There is an equine arm of the United States Space Force. We’re not horsing around.
The military’s newest and most continually bewildering service branch shared a video last week welcoming the addition of a military working horse — a mustang named Ghost — to the ranks of the 30th Space Wing.
(Ghost, unlike Mustangs immensely popular with junior enlisted, does not come with a debilitating 41 percent APR.)
The 5-year-old horse, acquired through the Bureau of Land Management, is part of a team at California’s Vandenberg Air Force Base that carries out duties that range from conservation efforts to the enforcement of hunting and fishing laws.
And while no one can fault the service members involved for landing perhaps the most enjoyable gig in the U.S. military, the notion that these tasks A) are performed by a military unit, and B) once fell under the command of the U.S. Air Force remains perplexing.
“Before this program I had never ridden a horse before, but I came in every day and rode and volunteered,” Senior Airman Michael Terrazas said in a March 2019 profile of the detachment.
“We are able to go through creeks and water with the horses, high hills that we wouldn’t be able to get through with off-road vehicles. There are places we’ve gone where the water is so deep that my boots are wet while on horseback, but the horses can walk through with no problems.”
Jealous, no doubt.
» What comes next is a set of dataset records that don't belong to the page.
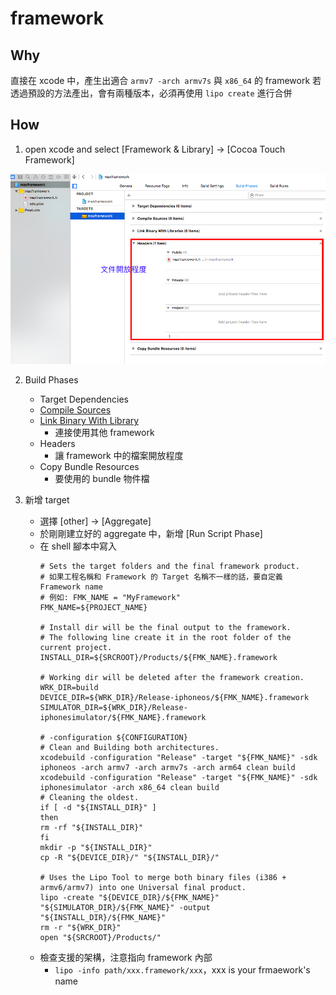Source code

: # framework

## Why

直接在 xcode 中，產生出適合 `armv7 -arch armv7s` 與 `x86_64` 的 framework
若透過預設的方法產出，會有兩種版本，必須再使用 `lipo create` 進行合併

## How

1. open xcode and select [Framework & Library] -> [Cocoa Touch Framework]

![img](1.png)

2. Build Phases
	- Target Dependencies
	- [Compile Sources](http://stackoverflow.com/questions/17198185/what-is-the-purpose-of-compile-sources-in-xcode)
	- [Link Binary With Library](https://developer.apple.com/library/ios/recipes/xcode_help-project_editor/Articles/AddingaLibrarytoaTarget.html)
		- 連接使用其他 framework
	- Headers
		- 讓 framework 中的檔案開放程度
	- Copy Bundle Resources
		- 要使用的 bundle 物件檔

3. 新增 target
	- 選擇 [other] -> [Aggregate]
	- 於剛剛建立好的 aggregate 中，新增 [Run Script Phase]
	- 在 shell 腳本中寫入
		```
		# Sets the target folders and the final framework product.
		# 如果工程名稱和 Framework 的 Target 名稱不一樣的話，要自定義 Framework name
		# 例如: FMK_NAME = "MyFramework"
		FMK_NAME=${PROJECT_NAME}
		
		# Install dir will be the final output to the framework.
		# The following line create it in the root folder of the current project.
		INSTALL_DIR=${SRCROOT}/Products/${FMK_NAME}.framework
		
		# Working dir will be deleted after the framework creation.
		WRK_DIR=build
		DEVICE_DIR=${WRK_DIR}/Release-iphoneos/${FMK_NAME}.framework
		SIMULATOR_DIR=${WRK_DIR}/Release-iphonesimulator/${FMK_NAME}.framework
		
		# -configuration ${CONFIGURATION}
		# Clean and Building both architectures.
		xcodebuild -configuration "Release" -target "${FMK_NAME}" -sdk iphoneos -arch armv7 -arch armv7s -arch arm64 clean build
		xcodebuild -configuration "Release" -target "${FMK_NAME}" -sdk iphonesimulator -arch x86_64 clean build
		# Cleaning the oldest.
		if [ -d "${INSTALL_DIR}" ]
		then
		rm -rf "${INSTALL_DIR}"
		fi
		mkdir -p "${INSTALL_DIR}"
		cp -R "${DEVICE_DIR}/" "${INSTALL_DIR}/"
		
		# Uses the Lipo Tool to merge both binary files (i386 + armv6/armv7) into one Universal final product.
		lipo -create "${DEVICE_DIR}/${FMK_NAME}" "${SIMULATOR_DIR}/${FMK_NAME}" -output "${INSTALL_DIR}/${FMK_NAME}"
		rm -r "${WRK_DIR}"
		open "${SRCROOT}/Products/"
		```
	- 檢查支援的架構，注意指向 framework 內部 
		- `lipo -info path/xxx.framework/xxx`，xxx is your frmaework's name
But should pleasant strolls on horseback through picturesque landscapes be included in the budget of a branch that has its eyes turned toward the cosmos?
That answer is an emphatic neigh.
Recent evidence compiled by top astrophysicists suggests horses cannot survive in the vacuum of space. Additionally, it’s widely accepted by the scientific community that a very small number of horses have participated in the development of celestial programs such as lunar modules, Mars rovers, or satellites for deep-space exploration. I personally have viewed Christopher Nolan’s “Interstellar” at least a dozen times and have yet to identify a Seabiscuit cameo.
Still, this is space, the final frontier, and there’s never been a better time to provide a celestial cowboy with a trusty steed.
According to the service’s official page, the Space Force mission is to organize, train, and equip “space forces in order to protect U.S. and allied interests in space and to provide space capabilities to the joint force.”
The branch also summarizes its responsibilities as “developing military space professionals, acquiring military space systems, maturing the military doctrine for space power, and organizing space forces to present to our Combatant Commands.”
Equestrian instruction is noticeably absent in those descriptions, barring any fine print under the mission statement that will permit Ghost to boldly go where no horse has gone before.
If the first recruiting ad for the U.S. Space Force is going to float the idea that “maybe your purpose on this planet isn’t on this planet,” why not include the otherworldly mission of firing laser beams while galloping through the cosmos on the back of Secretariat?
Horses? Where we’re going, we don’t need horses.
Jon Simkins is the executive editor for Military Times and Defense News, and a Marine Corps veteran of the Iraq War.